# Non-resident with resident fishing license



## blittle913 (Feb 21, 2007)

My buddy just recently moved out of state. Earlier this year he purchased a michigan fishing license (while he was still a resident). He is coming home for Christmas and wants to do some ice fishing. I was wondering if he is still allowed to fish with his resident license. It seems to me that he should still be able to use it for the remainder of the year but I figure we better be safe and find out for sure. Thanks


----------



## outdoor_m_i_k_e (Feb 3, 2005)

I think this was brought up on here a couple months ago and if he is moved out of state and plans on staying and becoming a resident of the new state he is in, or IS a resident of the new state he is in then coming back here and using a resident license would be illegal, even though he bought it when he was here before. 
that being said when you go to a different state and register to be a resident you are supposed to turn in your michigan drivers license to them, in which case he wouldnt have proof of residency if he got checked in Michigan by a CO. 
Obviously if he hasnt technically become a resident of the new state yet and still has his Michigan Drivers license, he COULD get away with it, but i believe its still illegal


----------



## outdoor_m_i_k_e (Feb 3, 2005)

here ya go heres the link I was referring to

http://www.michigan-sportsman.com/forum/showthread.php?t=230849&highlight=Non-resident+license


----------



## blittle913 (Feb 21, 2007)

Thanks for the reply! However, in the link you provided it seemed to me that he would be legal (he had no intentions of leaving the state at the time of purchase), but in your reply you stated that it would be illegal. Im still just a little confused


----------



## glnmiller (Jan 7, 2006)

In your original post, you say your friend 'Moved". If he is now a resident of another state, and has a drivers license from that state, then he is now a non-resident of Michigan. If he did not change his license within 30 days after moving to Ohio, then he is in violation of Ohio law. His old Michigan hunting licenses would be void.


----------



## boehr (Jan 31, 2000)

blittle913 said:


> My buddy just recently moved out of state. Earlier this year he purchased a michigan fishing license (while he was still a resident). He is coming home for Christmas and wants to do some ice fishing. I was wondering if he is still allowed to fish with his resident license. It seems to me that he should still be able to use it for the remainder of the year but I figure we better be safe and find out for sure. Thanks


In your post you stated that he just recently moved. It is my opinion, based on years of doing the job, that your friend will be fine using his resident fishing license through March 31, 2009. There are a number of ways for the CO to find out that he was a resident when it was purchased.

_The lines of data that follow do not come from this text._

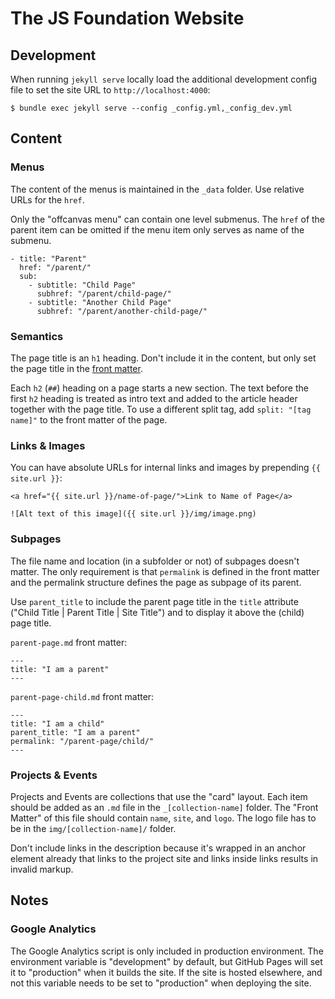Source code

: # The JS Foundation Website

## Development

When running `jekyll serve` locally load the additional development config file to set the site URL to `http://localhost:4000`:

```
$ bundle exec jekyll serve --config _config.yml,_config_dev.yml
```

## Content

### Menus

The content of the menus is maintained in the `_data` folder. Use relative URLs for the `href`.

Only the "offcanvas menu" can contain one level submenus. The `href` of the parent item can be omitted if the menu item only serves as name of the submenu.

```
- title: "Parent"
  href: "/parent/"
  sub:
    - subtitle: "Child Page"
      subhref: "/parent/child-page/"
    - subtitle: "Another Child Page"
      subhref: "/parent/another-child-page/"
```

### Semantics

The page title is an `h1` heading. Don't include it in the content, but only set the page title in the [front matter](https://jekyllrb.com/docs/frontmatter/).

Each `h2` (`##`) heading on a page starts a new section. The text before the first `h2` heading is treated as intro text and added to the article header together with the page title. To use a different split tag, add `split: "[tag name]"` to the front matter of the page.

### Links & Images

You can have absolute URLs for internal links and images by prepending `{{ site.url }}`:

```
<a href="{{ site.url }}/name-of-page/">Link to Name of Page</a>

![Alt text of this image]({{ site.url }}/img/image.png)
```

### Subpages

The file name and location (in a subfolder or not) of subpages doesn't matter. The only requirement is that `permalink` is defined in the front matter and the permalink structure defines the page as subpage of its parent.

Use `parent_title` to include the parent page title in the `title` attribute ("Child Title | Parent Title | Site Title") and to display it above the (child) page title.

`parent-page.md` front matter:
```
---
title: "I am a parent"
---
```

`parent-page-child.md` front matter:
```
---
title: "I am a child"
parent_title: "I am a parent"
permalink: "/parent-page/child/"
---
```

### Projects & Events

Projects and Events are collections that use the "card" layout. Each item should be added as an `.md` file in the `_[collection-name]` folder. The "Front Matter" of this file should contain `name`, `site`, and `logo`. The logo file has to be in the `img/[collection-name]/` folder.

Don't include links in the description because it's wrapped in an anchor element already that links to the project site and links inside links results in invalid markup.

## Notes

### Google Analytics

The Google Analytics script is only included in production environment. The environment variable is "development" by default, but GitHub Pages will set it to "production" when it builds the site. If the site is hosted elsewhere, and not this variable needs to be set to "production" when deploying the site.
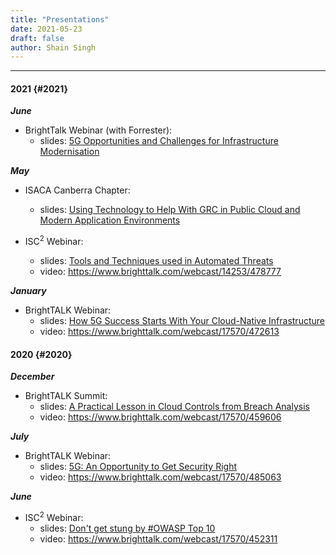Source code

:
 ```yaml
---
title: "Presentations"
date: 2021-05-23
draft: false
author: Shain Singh
---
```


<hr />

#### 2021 {#2021}

**_June_**
- BrightTalk Webinar (with Forrester):
  - slides: [5G Opportunities and Challenges for Infrastructure Modernisation](/files/Brighttalk%20Webinar%20with%20Forrester%20-%205G%20Opportunities%20and%20Challenges%20for%20Infrastructure%20Modernisation%20[June%202021].pdf)

**_May_**
- ISACA Canberra Chapter: 
  - slides: [Using Technology to Help With GRC in Public Cloud and Modern Application Environments](/files/ISACA%20Canberra%20-%20Using%20Technology%20to%20Help%20With%20GRC%20in%20Public%20Cloud%20and%20Modern%20Application%20Environments%20[May%202021].pdf)

- ISC<sup>2</sup> Webinar: 
  - slides: [Tools and Techniques used in Automated Threats](/files/ISC2%20Webinar%20-%20Tools%20and%20Techniques%20used%20in%20Automated%20Threats%20[May%202021].pdf)
  - video: https://www.brighttalk.com/webcast/14253/478777

**_January_**
- BrightTALK Webinar: 
  - slides: [How 5G Success Starts With Your Cloud-Native Infrastructure](/files/Brighttalk%20Webinar%20-%20How%205G%20Success%20Starts%20With%20Your%20Cloud-Native%20Infrastructure%20[January%202021].pdf)
  - video: https://www.brighttalk.com/webcast/17570/472613

#### 2020 {#2020}

**_December_**
- BrightTALK Summit: 
  - slides: [A Practical Lesson in Cloud Controls from Breach Analysis](/files/Brightalk%20Summit%20-%20A%20Practical%20Lesson%20in%20Cloud%20Controls%20from%20Breach%20Analysis%20[Dec%202020].pdf)
  - video: https://www.brighttalk.com/webcast/17570/459606

**_July_**
- BrightTALK Webinar: 
  - slides: [5G: An Opportunity to Get Security Right](/files/Brighttalk%20Webinar%20-%205G:%20The%20Opportunity%20to%20Get%20Security%20Right%20[July%202020].pdf)
  - video: https://www.brighttalk.com/webcast/17570/485063

**_June_**
- ISC<sup>2</sup> Webinar: 
  - slides: [Don\'t get stung by \#OWASP Top 10](/files/ISC2%20Webinar%20-%20Dont%20get%20stung%20by%20OWASP%20Top%2010%20[June%202020].pdf)
  - video: https://www.brighttalk.com/webcast/17570/452311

Regardless of what some say about the DNR, the DNR is NOT looking to get people to unfairly spend more money but just equal common sense for sportsmen to do the right thing.

Happy Fishing.

Just a point of interest, anyone who has a lifetime license, regardless where they live now, it is good for life. Fortunately I do possess a Lifetime Fishing License.


----------



## twodogsphil (Apr 16, 2002)

A resident license bought is good for the duration of the license period irregardless of where you live.. For example, as long as I'm alive, my Michigan lifetime license is legal for hunting and fishing in Michigan no matter where I live in the USA or the rest of the world.


----------